Quality

2013-05-25_085431

TaskBeat Quality improvements between 2012Q1 and 2013Q1 show a significant improvement in four categories which we use to measure quality of the product: System Availability, Data Crashes, System Crashes, Errors Reported.

System Availability: is up from 99.1% to 99.5%
Data Crashes: no change from 0 incidents to 0 incidents
System Crashes: down from 4 incidents to 2 incidents
Errors Reported: down from 36 to 23 incidents

System Availability – measures system uptime in time with target set on 99%. This metric describes the percentage the system was available for our customers outside the regular Sunday maintenance hours. We aim making the system available 24/7 for at least 99 per cent of time. The improvement from 99.1% to 99.5% doesn’t seem much but this actually is a great overshot over the target. This is measured by statistics from Pingdom.
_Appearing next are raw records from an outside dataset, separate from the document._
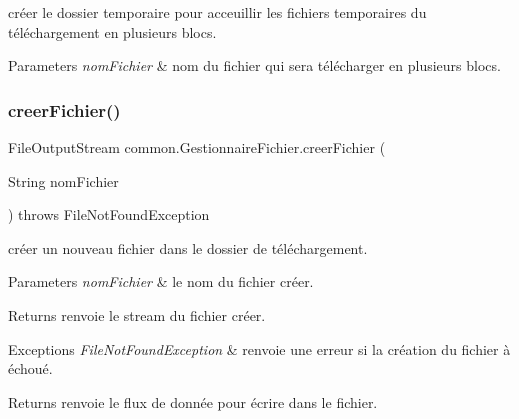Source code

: créer le dossier temporaire pour acceuillir les fichiers temporaires du téléchargement en plusieurs blocs. 


\begin{DoxyParams}{Parameters}
{\em nom\+Fichier} & nom du fichier qui sera télécharger en plusieurs blocs. \\
\hline
\end{DoxyParams}
\mbox{\label{classcommon_1_1GestionnaireFichier_a7aa94ceed1766208e16cd4d3ce8465b7}} 
\subsubsection{\texorpdfstring{creer\+Fichier()}{creerFichier()}}
{\footnotesize\ttfamily File\+Output\+Stream common.\+Gestionnaire\+Fichier.\+creer\+Fichier (\begin{DoxyParamCaption}\item[{String}]{nom\+Fichier }\end{DoxyParamCaption}) throws File\+Not\+Found\+Exception\hspace{0.3cm}{\ttfamily [inline]}}



créer un nouveau fichier dans le dossier de téléchargement. 


\begin{DoxyParams}{Parameters}
{\em nom\+Fichier} & le nom du fichier créer. \\
\hline
\end{DoxyParams}
\begin{DoxyReturn}{Returns}
renvoie le stream du fichier créer. 
\end{DoxyReturn}

\begin{DoxyExceptions}{Exceptions}
{\em File\+Not\+Found\+Exception} & renvoie une erreur si la création du fichier à échoué. \\
\hline
\end{DoxyExceptions}
\begin{DoxyReturn}{Returns}
renvoie le flux de donnée pour écrire dans le fichier. 
\end{DoxyReturn}
\mbox{\label{classcommon_1_1GestionnaireFichier_a3bdc681e581824bba5c4463c680e4d29}}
Data Crashes – measures data consistency for our customers. This metric describes how many times we had to correct the data for our customers due to a system or application fault. This is very important to keep the number as low as possible and we have achieved a solid zero incidents meaning that no of our customers experienced data corruption over the period of three months year on year, second year in a row.

System Crashes – measures number of incidents where system had to restart itself due to a crirical failure of the application or the database server or any other reason. Those self-rectifying issues are of less severity as they don’t indicate direct issues with application and more with a platform as a whole, pointing to possible memory corruptions in long-running operations

Error Reports – measures number of reported application issues where a bug caused an operation to fail and has been reported back for investigation. This metric is one of the most important code quality metrics we gather as error reports may lead to more severe issues: including data crashes, eventually causing system crashes and degrading overall experience of the application.

We rank those four categories in order of severity whereas system availability and data consistency are the number one priorities across functionality of the complete system and also drive both architecture and technology. Most importantly any increase of issues may consume development resources diverted to fixing issues instead of developing new features causing delays on our internal project schedule.

Other interesting points are the stability of the system, as measured by the number of restarts and degradation of available system memory. This seems very stable at circa 75% free system memory with no degradation over one week peroid. The metric is not measured outside one week window due to planned system updates during maintenance hours.